[Provided entries Boundary: Start]

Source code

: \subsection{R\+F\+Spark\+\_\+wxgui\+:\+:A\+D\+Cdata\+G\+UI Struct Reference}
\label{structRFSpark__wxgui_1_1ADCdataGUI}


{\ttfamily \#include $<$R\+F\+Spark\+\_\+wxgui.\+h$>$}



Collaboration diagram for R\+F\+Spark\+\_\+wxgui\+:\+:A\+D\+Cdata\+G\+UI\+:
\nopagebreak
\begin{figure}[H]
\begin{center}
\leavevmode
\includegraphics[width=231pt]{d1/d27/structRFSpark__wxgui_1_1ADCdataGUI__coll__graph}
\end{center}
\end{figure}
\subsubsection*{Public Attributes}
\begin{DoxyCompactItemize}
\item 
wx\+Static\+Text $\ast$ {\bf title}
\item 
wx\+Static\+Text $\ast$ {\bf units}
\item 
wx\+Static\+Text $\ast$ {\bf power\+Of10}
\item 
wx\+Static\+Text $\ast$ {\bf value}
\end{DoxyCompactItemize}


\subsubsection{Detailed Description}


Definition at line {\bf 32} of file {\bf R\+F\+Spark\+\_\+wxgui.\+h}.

[Provided entries Boundary: End]

**Task directions**
Counting only lines that hold the word "subsubsection", state how many there are in the data. Write the number alone.

**Answer space**
2